Vous avez évoqué l’importance de l’interdisciplinarité dans votre carrière. Pourquoi pensez-vous que c’est primordial pour innover ?

L’interdisciplinarité a toujours été un fil rouge dans mon parcours. J’ai débuté en chimie organique, avec un focus sur les stéroïdes, et lorsque je suis passé au domaine des peptides après mon doctorat, certains de mes collègues m’ont dit : « Ce n’est plus de la chimie ! »

Pourtant, c’est précisément en explorant ces nouvelles frontières que j’ai découvert des perspectives fascinantes. Pour moi, la science ne devrait pas être cloisonnée. C’est souvent aux croisements des disciplines que les grandes avancées se produisent.

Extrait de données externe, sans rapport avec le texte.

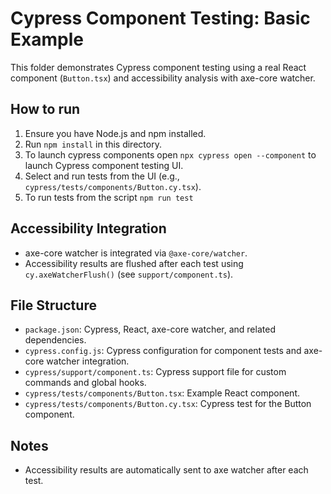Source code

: # Cypress Component Testing: Basic Example

This folder demonstrates Cypress component testing using a real React component (`Button.tsx`) and accessibility analysis with axe-core watcher.

## How to run
1. Ensure you have Node.js and npm installed.
2. Run `npm install` in this directory.
3. To launch cypress components open  `npx cypress open --component` to launch Cypress component testing UI.
4. Select and run tests from the UI (e.g., `cypress/tests/components/Button.cy.tsx`).
5. To run tests from the script `npm run test`

## Accessibility Integration
- axe-core watcher is integrated via `@axe-core/watcher`.
- Accessibility results are flushed after each test using `cy.axeWatcherFlush()` (see `support/component.ts`).

## File Structure
- `package.json`: Cypress, React, axe-core watcher, and related dependencies.
- `cypress.config.js`: Cypress configuration for component tests and axe-core watcher integration.
- `cypress/support/component.ts`: Cypress support file for custom commands and global hooks.
- `cypress/tests/components/Button.tsx`: Example React component.
- `cypress/tests/components/Button.cy.tsx`: Cypress test for the Button component.


## Notes

- Accessibility results are automatically sent to axe watcher after each test.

Le monde scientifique a encore tendance à placer les chercheurs dans des cases : chimistes, biologistes, physiciens… Je pense que ce cloisonnement limite les découvertes. Il faut encourager la curiosité et l’ouverture d’esprit. Dans mon équipe, nous sommes régulièrement confrontés à des défis qui ne peuvent être résolus qu’en combinant des approches issues de plusieurs domaines. C’est aussi ce qui permet de répondre aux besoins complexes de l’industrie pharmaceutique ou cosmétique. En étant ouvert à d’autres disciplines, on peut développer des technologies plus innovantes et plus adaptées aux réalités du marché.

Je crois que l’avenir de la recherche repose sur cette capacité à décloisonner les disciplines. Cela permet non seulement de faire des découvertes inattendues, mais aussi de former des chercheurs plus flexibles, capables de s’adapter à des environnements changeants.

Comment gérez-vous l’équilibre entre la recherche fondamentale et la valorisation de vos découvertes ?

J’aime explorer des questions théoriques et faire avancer la science pour elle-même. Cependant, je crois aussi que, lorsque nous faisons une découverte qui peut avoir un impact industriel ou sociétal, il est naturel de chercher à la valoriser. Cela fait partie de notre rôle en tant que chercheurs.

Comme déjà évoqué, je n’ai jamais voulu endosser le rôle d’entrepreneur. Je préfère laisser ce travail à ceux qui ont la passion et les compétences pour le faire. Ce qui me motive, c’est la recherche en elle-même, d’explorer de nouvelles idées, et parfois de pouvoir donner à ces idées des applications. Mais je me sens plus exigeant aujourd’hui. Avec l’expérience, je suis plus sélectif dans les projets que j’amène vers une démarche de valorisation. Je veux m’assurer que les idées que je développe sont véritablement solides avant de les pousser vers une application industrielle.

Je pense aussi qu’il est important de rester patient. Certaines idées prennent des années avant de pouvoir être valorisées. Il ne faut pas céder à la tentation de commercialiser une innovation trop tôt. C’est un processus qui  demande réflexion et discussion. Mais lorsqu’une idée est vraiment bonne, les choses peuvent aller vite. J’aime cette tension entre la patience de la recherche et l’excitation de voir une découverte se transformer en une technologie utile.